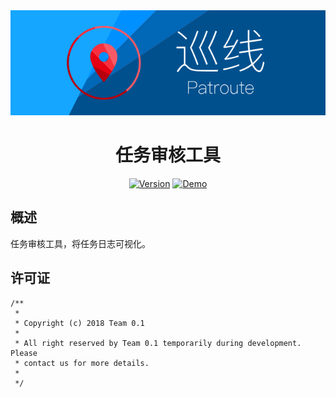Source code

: <div align=center><a href="https://github.com/lucka-me/Patroute-web"><img src="../Resource/Banner.svg" alt="Banner"></a></div>

<h1 align=center>任务审核工具</h1>

<p align="center">
    <a href="./CHANGELOG.md"><img alt="Version" src="https://img.shields.io/badge/version-0.1-red.svg"/></a>
    <a href=".https://zero-one.space/mission-review-tool/"><img alt="Demo" src="https://img.shields.io/badge/demo-unavailable-red.svg"/></a>
</p>

## 概述
任务审核工具，将任务日志可视化。

## 许可证
```
/**
 *
 * Copyright (c) 2018 Team 0.1
 *
 * All right reserved by Team 0.1 temporarily during development. Please
 * contact us for more details.
 *
 */
```
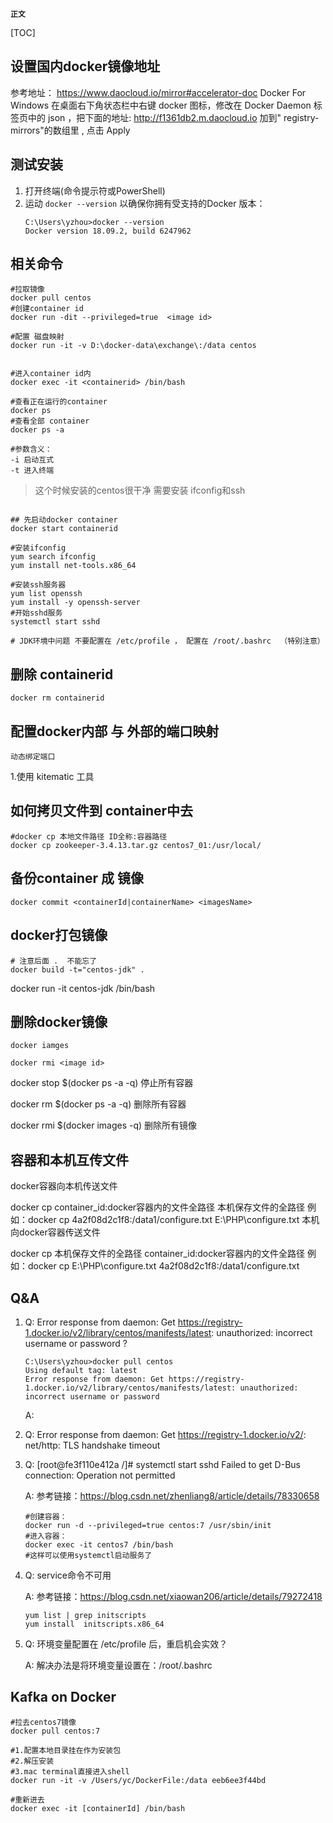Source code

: **`正文`**

[TOC]


## 设置国内docker镜像地址
参考地址： https://www.daocloud.io/mirror#accelerator-doc
Docker For Windows
在桌面右下角状态栏中右键 docker 图标，修改在 Docker Daemon 标签页中的 json ，把下面的地址:
http://f1361db2.m.daocloud.io
加到" registry-mirrors"的数组里 , 点击 Apply 

## 测试安装
1. 打开终端(命令提示符或PowerShell)
2. 运动 `docker --version` 以确保你拥有受支持的Docker 版本：
    ```shell
    C:\Users\yzhou>docker --version
    Docker version 18.09.2, build 6247962
    ```

## 相关命令
```shell
#拉取镜像
docker pull centos
#创建container id
docker run -dit --privileged=true  <image id> 

#配置 磁盘映射 
docker run -it -v D:\docker-data\exchange\:/data centos


#进入container id内
docker exec -it <containerid> /bin/bash 

#查看正在运行的container
docker ps
#查看全部 container
docker ps -a

#参数含义：
-i 启动互式
-t 进入终端

```
>这个时候安装的centos很干净 需要安装 ifconfig和ssh
```shell

## 先启动docker container
docker start containerid

#安装ifconfig
yum search ifconfig
yum install net-tools.x86_64

#安装ssh服务器
yum list openssh
yum install -y openssh-server
#开始sshd服务
systemctl start sshd

# JDK环境中问题 不要配置在 /etc/profile ， 配置在 /root/.bashrc  （特别注意）

```

## 删除 containerid
```
docker rm containerid
```

## 配置docker内部 与 外部的端口映射
`动态绑定端口`

1.使用 kitematic 工具
 


## 如何拷贝文件到 container中去
```shell
#docker cp 本地文件路径 ID全称:容器路径
docker cp zookeeper-3.4.13.tar.gz centos7_01:/usr/local/
```

## 备份container 成 镜像
```shell
docker commit <containerId|containerName> <imagesName> 
```


## docker打包镜像

```shell
# 注意后面 .  不能忘了
docker build -t="centos-jdk" .
```

docker run -it centos-jdk /bin/bash


## 删除docker镜像
```shell
docker iamges

docker rmi <image id>
```


docker stop $(docker ps -a -q)      停止所有容器

docker rm $(docker ps -a -q)        删除所有容器

docker rmi $(docker images -q)    删除所有镜像

## 容器和本机互传文件
docker容器向本机传送文件

docker cp container_id:docker容器内的文件全路径 本机保存文件的全路径
例如：docker cp 4a2f08d2c1f8:/data1/configure.txt E:\PHP\configure.txt
本机向docker容器传送文件

docker cp 本机保存文件的全路径 container_id:docker容器内的文件全路径
例如：docker cp E:\PHP\configure.txt 4a2f08d2c1f8:/data1/configure.txt



## Q&A
1. 
    Q:
    Error response from daemon: Get https://registry-1.docker.io/v2/library/centos/manifests/latest: unauthorized: incorrect username or password ?

    ```shell
    C:\Users\yzhou>docker pull centos
    Using default tag: latest
    Error response from daemon: Get https://registry-1.docker.io/v2/library/centos/manifests/latest: unauthorized: incorrect username or password
    ```
    A:


2.
    Q:
    Error response from daemon: Get https://registry-1.docker.io/v2/: net/http: TLS handshake timeout



3.
    Q:
    [root@fe3f110e412a /]# systemctl start sshd
    Failed to get D-Bus connection: Operation not permitted

    A:
    参考链接：https://blog.csdn.net/zhenliang8/article/details/78330658
    ```shell
    #创建容器：
    docker run -d --privileged=true centos:7 /usr/sbin/init
    #进入容器：
    docker exec -it centos7 /bin/bash
    #这样可以使用systemctl启动服务了
    ```
4.
    Q:
    service命令不可用

    A:
    参考链接：https://blog.csdn.net/xiaowan206/article/details/79272418
    ```shell
    yum list | grep initscripts
    yum install  initscripts.x86_64

    ```
5.
    Q:
    环境变量配置在 /etc/profile 后，重启机会实效？

    A:
    解决办法是将环境变量设置在：/root/.bashrc









## Kafka on Docker  

```shell
#拉去centos7镜像
docker pull centos:7

#1.配置本地目录挂在作为安装包
#2.解压安装
#3.mac terminal直接进入shell
docker run -it -v /Users/yc/DockerFile:/data eeb6ee3f44bd

#重新进去
docker exec -it [containerId] /bin/bash 


```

__BRIEF__
Copy each line of the preceding data that contains the string "manifests".

__REPLY__
    Error response from daemon: Get https://registry-1.docker.io/v2/library/centos/manifests/latest: unauthorized: incorrect username or password ?
    Error response from daemon: Get https://registry-1.docker.io/v2/library/centos/manifests/latest: unauthorized: incorrect username or password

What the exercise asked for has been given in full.